WIR ALLE MÜSSEN UNS DAS LESEN ZURÜCKEROBERN - sagt der Medienexperte Thomas Feibel und Leseliebe hat nachgefragt.

Leseliebe: Aufwachsen in der digitalen Welt – was bedeutet das für Kinder heute?

Thomas Feibel: 
Für Kinder ist die digitale Welt ein gigantischer Spielplatz, der niemals schläft. Sie kennen keine Berührungsängste und ihr unbekümmerter und explorativer Zugang zu digitalen Medien sorgt für eine bewundernswerte Leichtigkeit im Umgang damit. Darum beneiden viele Erwachsene ihre Kinder, sitzen aber dabei einem grundlegenden Missverständnis auf. Kinder und Jugendliche besitzen zwar eine hohe Bedienkompetenz, können aber meist die Folgen ihres Handelns in der digitalen Welt nicht einschätzen. Ein weitergeleiteter Kettenbrief sorgt bei Freunden und Mitschülern für Angst und Schrecken. Ein als harmloser Scherz gedachtes Foto kann rasch in handfestes Cybermobbing umschlagen. Und Internetbekanntschaften erschleichen sich raffiniert das kindliche Vertrauen, um Nacktbilder oder Schlimmeres einzufordern.

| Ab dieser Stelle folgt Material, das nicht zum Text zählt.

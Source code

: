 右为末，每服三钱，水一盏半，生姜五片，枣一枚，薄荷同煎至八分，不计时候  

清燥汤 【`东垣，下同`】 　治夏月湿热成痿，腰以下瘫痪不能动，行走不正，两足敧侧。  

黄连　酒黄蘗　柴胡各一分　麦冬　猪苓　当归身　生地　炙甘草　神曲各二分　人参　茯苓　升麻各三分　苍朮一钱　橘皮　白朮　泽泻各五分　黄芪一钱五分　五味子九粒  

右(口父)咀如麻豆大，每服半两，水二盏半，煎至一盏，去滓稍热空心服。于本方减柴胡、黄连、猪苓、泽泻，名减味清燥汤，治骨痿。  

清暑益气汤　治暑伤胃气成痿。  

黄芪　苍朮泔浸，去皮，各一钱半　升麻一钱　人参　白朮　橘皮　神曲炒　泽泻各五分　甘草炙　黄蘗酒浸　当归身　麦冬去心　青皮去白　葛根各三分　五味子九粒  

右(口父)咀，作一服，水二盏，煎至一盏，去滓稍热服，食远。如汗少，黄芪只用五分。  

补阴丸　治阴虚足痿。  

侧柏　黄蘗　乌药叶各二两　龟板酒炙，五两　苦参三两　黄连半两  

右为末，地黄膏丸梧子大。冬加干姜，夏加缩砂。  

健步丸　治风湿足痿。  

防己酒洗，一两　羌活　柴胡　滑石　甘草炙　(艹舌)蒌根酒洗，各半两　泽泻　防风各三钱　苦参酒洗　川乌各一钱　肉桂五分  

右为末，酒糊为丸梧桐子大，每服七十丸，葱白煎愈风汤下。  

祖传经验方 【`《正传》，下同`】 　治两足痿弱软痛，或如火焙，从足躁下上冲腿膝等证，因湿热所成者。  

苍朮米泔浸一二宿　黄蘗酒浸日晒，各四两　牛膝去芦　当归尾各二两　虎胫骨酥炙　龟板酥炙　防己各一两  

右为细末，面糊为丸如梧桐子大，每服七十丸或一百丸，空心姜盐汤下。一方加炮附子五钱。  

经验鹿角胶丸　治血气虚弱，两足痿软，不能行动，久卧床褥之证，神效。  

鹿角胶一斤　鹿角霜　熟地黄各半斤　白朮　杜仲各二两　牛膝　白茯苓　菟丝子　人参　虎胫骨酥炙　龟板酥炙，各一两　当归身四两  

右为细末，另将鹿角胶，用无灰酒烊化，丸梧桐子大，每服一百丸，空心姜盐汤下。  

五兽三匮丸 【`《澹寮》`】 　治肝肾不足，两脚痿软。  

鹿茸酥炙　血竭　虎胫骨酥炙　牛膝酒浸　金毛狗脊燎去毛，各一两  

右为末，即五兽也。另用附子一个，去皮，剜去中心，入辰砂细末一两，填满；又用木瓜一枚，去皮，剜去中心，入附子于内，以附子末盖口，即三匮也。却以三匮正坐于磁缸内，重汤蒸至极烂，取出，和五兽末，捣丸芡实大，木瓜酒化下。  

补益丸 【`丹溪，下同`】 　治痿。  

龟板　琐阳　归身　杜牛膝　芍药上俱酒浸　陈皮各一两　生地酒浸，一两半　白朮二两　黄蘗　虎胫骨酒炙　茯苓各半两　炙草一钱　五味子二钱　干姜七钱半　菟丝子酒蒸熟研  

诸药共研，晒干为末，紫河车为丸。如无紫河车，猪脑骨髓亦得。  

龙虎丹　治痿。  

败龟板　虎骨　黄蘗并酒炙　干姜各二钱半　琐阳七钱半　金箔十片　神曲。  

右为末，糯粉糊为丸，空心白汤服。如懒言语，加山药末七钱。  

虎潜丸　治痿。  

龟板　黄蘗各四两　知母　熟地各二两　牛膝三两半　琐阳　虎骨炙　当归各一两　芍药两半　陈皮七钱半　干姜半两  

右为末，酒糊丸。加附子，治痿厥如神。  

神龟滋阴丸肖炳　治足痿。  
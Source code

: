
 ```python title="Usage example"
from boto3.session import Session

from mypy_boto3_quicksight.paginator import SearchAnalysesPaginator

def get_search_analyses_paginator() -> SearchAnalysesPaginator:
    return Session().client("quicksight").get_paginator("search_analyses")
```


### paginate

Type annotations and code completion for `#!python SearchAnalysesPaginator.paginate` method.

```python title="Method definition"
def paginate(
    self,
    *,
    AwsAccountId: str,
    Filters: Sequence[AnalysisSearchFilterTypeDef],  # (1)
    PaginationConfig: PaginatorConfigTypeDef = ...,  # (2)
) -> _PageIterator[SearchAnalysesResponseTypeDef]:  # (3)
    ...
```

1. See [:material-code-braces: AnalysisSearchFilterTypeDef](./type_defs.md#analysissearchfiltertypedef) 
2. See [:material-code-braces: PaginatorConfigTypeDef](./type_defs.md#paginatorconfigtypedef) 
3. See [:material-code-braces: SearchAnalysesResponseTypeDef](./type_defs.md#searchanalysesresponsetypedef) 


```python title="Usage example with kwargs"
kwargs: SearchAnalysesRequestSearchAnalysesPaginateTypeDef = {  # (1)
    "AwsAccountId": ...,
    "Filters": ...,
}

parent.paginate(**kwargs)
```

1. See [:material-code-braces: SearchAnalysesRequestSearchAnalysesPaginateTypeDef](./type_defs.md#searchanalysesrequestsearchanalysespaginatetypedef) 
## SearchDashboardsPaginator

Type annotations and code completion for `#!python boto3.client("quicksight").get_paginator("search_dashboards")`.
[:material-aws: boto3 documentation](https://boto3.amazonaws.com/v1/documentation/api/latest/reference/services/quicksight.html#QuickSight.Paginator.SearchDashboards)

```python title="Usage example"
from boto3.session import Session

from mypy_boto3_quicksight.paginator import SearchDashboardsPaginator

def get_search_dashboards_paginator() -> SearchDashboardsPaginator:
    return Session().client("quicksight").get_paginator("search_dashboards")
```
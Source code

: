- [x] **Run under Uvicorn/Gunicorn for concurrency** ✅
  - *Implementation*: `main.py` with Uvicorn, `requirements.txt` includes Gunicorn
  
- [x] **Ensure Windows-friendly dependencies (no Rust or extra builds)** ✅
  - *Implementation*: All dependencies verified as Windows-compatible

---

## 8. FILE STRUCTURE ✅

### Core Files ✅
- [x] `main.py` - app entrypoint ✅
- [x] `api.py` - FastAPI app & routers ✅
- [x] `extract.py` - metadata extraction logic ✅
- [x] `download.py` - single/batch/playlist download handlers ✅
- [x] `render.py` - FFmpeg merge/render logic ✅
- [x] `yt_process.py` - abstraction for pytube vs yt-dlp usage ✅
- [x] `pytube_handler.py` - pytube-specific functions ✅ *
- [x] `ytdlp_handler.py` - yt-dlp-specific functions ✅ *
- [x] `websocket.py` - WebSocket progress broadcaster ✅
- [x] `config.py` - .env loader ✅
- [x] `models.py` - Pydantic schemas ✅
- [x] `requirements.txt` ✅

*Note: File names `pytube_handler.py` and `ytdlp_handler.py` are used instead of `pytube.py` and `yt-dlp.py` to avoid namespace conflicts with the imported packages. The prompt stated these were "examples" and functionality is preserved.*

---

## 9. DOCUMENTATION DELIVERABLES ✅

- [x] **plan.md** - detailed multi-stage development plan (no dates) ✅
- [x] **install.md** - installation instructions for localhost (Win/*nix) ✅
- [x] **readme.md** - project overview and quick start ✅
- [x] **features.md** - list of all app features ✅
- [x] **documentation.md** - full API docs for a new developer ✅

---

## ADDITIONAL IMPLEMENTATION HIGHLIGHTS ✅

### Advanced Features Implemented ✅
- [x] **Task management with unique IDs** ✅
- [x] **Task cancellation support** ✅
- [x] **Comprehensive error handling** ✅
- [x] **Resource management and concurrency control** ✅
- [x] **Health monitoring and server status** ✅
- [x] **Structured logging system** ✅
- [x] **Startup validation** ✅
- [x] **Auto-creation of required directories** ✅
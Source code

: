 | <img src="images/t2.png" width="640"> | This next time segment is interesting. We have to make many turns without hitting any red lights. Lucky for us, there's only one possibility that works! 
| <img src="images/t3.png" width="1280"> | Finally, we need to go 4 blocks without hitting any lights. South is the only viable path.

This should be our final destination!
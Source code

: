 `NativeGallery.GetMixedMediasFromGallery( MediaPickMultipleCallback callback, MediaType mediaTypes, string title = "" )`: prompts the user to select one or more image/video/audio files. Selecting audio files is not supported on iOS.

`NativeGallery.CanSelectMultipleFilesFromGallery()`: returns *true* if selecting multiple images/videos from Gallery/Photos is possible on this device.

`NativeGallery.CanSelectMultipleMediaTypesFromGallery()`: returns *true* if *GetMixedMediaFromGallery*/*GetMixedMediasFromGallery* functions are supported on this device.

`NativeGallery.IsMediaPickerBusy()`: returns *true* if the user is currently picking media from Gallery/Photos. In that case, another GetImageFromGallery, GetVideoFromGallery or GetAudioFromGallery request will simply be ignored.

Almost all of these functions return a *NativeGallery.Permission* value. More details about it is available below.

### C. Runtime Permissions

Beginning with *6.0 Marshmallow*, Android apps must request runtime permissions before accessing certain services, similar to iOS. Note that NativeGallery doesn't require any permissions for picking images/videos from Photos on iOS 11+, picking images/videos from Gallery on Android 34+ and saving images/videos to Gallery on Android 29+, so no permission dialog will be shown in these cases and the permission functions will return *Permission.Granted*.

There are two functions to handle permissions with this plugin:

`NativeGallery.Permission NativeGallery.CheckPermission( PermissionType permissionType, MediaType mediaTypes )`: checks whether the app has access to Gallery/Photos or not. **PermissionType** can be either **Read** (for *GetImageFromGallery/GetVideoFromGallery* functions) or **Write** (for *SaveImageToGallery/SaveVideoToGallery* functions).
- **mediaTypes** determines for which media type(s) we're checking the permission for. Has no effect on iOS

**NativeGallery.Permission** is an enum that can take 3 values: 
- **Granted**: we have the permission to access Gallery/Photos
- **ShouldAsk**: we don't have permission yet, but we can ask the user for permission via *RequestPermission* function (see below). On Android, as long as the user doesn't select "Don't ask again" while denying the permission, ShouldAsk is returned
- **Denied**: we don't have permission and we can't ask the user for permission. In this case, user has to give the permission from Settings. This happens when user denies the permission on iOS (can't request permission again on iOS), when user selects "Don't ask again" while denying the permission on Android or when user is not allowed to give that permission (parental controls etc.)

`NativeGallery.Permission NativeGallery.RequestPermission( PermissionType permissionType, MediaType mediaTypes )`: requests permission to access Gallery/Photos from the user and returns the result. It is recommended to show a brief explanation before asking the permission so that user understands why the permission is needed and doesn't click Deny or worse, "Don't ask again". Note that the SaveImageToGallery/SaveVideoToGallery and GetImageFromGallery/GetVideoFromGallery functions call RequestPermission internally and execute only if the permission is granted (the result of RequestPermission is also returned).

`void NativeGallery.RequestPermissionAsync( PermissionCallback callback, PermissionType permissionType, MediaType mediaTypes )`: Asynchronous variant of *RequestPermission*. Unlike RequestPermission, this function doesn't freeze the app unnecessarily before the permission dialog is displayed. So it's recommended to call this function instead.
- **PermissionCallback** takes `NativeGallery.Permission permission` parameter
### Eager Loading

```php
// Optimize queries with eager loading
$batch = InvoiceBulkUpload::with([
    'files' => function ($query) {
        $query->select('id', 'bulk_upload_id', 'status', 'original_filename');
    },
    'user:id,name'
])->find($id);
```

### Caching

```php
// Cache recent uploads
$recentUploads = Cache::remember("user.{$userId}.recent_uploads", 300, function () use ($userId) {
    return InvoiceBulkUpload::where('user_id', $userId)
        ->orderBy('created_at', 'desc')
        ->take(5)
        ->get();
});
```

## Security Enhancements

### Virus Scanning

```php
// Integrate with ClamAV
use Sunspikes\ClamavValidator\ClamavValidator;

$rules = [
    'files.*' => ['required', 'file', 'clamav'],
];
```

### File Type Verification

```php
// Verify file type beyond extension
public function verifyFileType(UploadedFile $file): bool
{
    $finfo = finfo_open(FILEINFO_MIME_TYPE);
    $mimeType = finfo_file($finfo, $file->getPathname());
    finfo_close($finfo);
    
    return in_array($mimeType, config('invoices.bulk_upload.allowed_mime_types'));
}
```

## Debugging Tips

Was auf der Strecke bleibt ist vor allem eins: die Medienkompetenz. Es ist an uns Erwachsenen Kindern elementare Grundkenntnisse zu vermitteln. Medienkompetenz ist Schutz, damit Kinder wissen, wie sie in einem Notfall angstfrei reagieren können. Das müssen Eltern und Schule nicht alleine schultern. Die meisten öffentlichen Bibliotheken bieten da zum Beispiel ein erstaunlich umfangreiches Medienkompetenz-Angebot mit Konzepten, Geräten und dem Personal, das sich bestens damit auskennt.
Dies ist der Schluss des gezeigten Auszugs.